10. Il résulte de ce qui précède que les conclusions de la requête de M. D… aux fins d’annulation doivent être rejetées ainsi que, par voie de conséquence, celles aux fins d’injonction et d’astreinte.
D É C I D E :
Article 1er : M. D… est admis, à titre provisoire, au bénéfice de l’aide juridictionnelle.
Article 2 : Le surplus des conclusions de la requête de M. D… est rejeté.
Article 3 : Le présent jugement sera notifié à M. E… D…, au directeur général de l’Office français de l’immigration et de l’intégration et à Me Pafundi.
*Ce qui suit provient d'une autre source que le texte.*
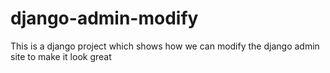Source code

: # django-admin-modify
This is a django project which shows how we can modify the django admin site to make it look great
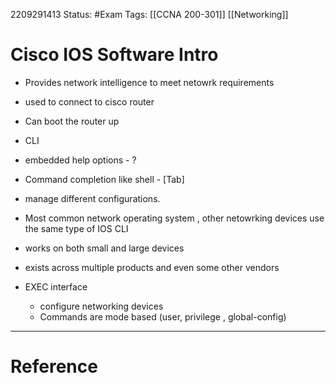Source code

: 2209291413
	Status: #Exam
		Tags: [[CCNA 200-301]] [[Networking]]

# Cisco IOS Software Intro
- Provides network intelligence to meet netowrk requirements
- used to connect to cisco router
- Can boot the router up
- CLI
- embedded help options - ?
- Command completion like shell  - [Tab]
- manage different configurations.

- Most common network operating system , other netowrking devices use the same type of IOS CLI
- works on both small and large devices
- exists across multiple products and even some other vendors
- EXEC interface 
	- configure networking devices
	- Commands are mode based (user, privilege , global-config)
---
# Reference
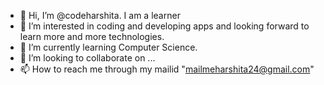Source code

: - 👋 Hi, I’m @codeharshita. I am a learner 
- 👀 I’m interested in coding and developing apps and looking forward to learn more and more technologies. 
- 🌱 I’m currently learning Computer Science.
- 💞️ I’m looking to collaborate on ...
- 📫 How to reach me through my mailid "mailmeharshita24@gmail.com"

<!---
codeharshita/codeharshita is a ✨ special ✨ repository because its `README.md` (this file) appears on your GitHub profile.
You can click the Preview link to take a look at your changes.
--->
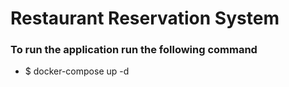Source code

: # Restaurant Reservation System

### To run the application run the following command
- $ docker-compose up -d
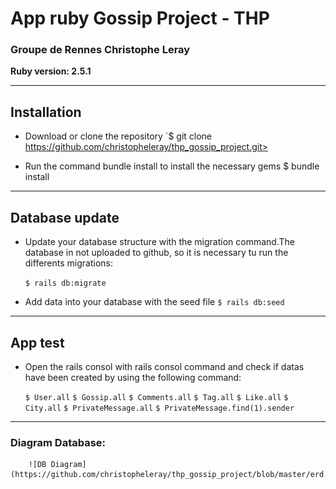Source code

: # App ruby Gossip Project - THP
### Groupe de Rennes Christophe Leray
**Ruby version: 2.5.1**

___
## Installation

* Download or clone the repository
    `$ git clone https://github.com/christopheleray/thp_gossip_project.git>

* Run the command bundle install to install the necessary gems
    $ bundle install
---
## Database update 

* Update your database structure with the migration command.The database in not uploaded to github, so it is necessary tu run the differents migrations:

    `$ rails db:migrate`

* Add data into your database with the seed file
     `$ rails db:seed`
---
## App test

* Open the rails consol with rails consol command and check if datas have been created by using the following command:

    `$ User.all`
    `$ Gossip.all`
    `$ Comments.all`
    `$ Tag.all`
    `$ Like.all`
    `$ City.all`
    `$ PrivateMessage.all`
    `$ PrivateMessage.find(1).sender`
---
### Diagram Database:</h4>
        ![DB Diagram](https://github.com/christopheleray/thp_gossip_project/blob/master/erd.pdf)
Rendu public par mise à disposition au greffe le 28 octobre 2025.
La magistrate désignée,
Signé,
D. PERFETTINI
La greffière,
Signé,
M. B…
La République mande et ordonne au ministre de l’intérieur en ce qui le concerne ou à tous commissaires de justice à ce requis en ce qui concerne les voies de droit commun contre les parties privées, de pourvoir à l’exécution de la présente décision.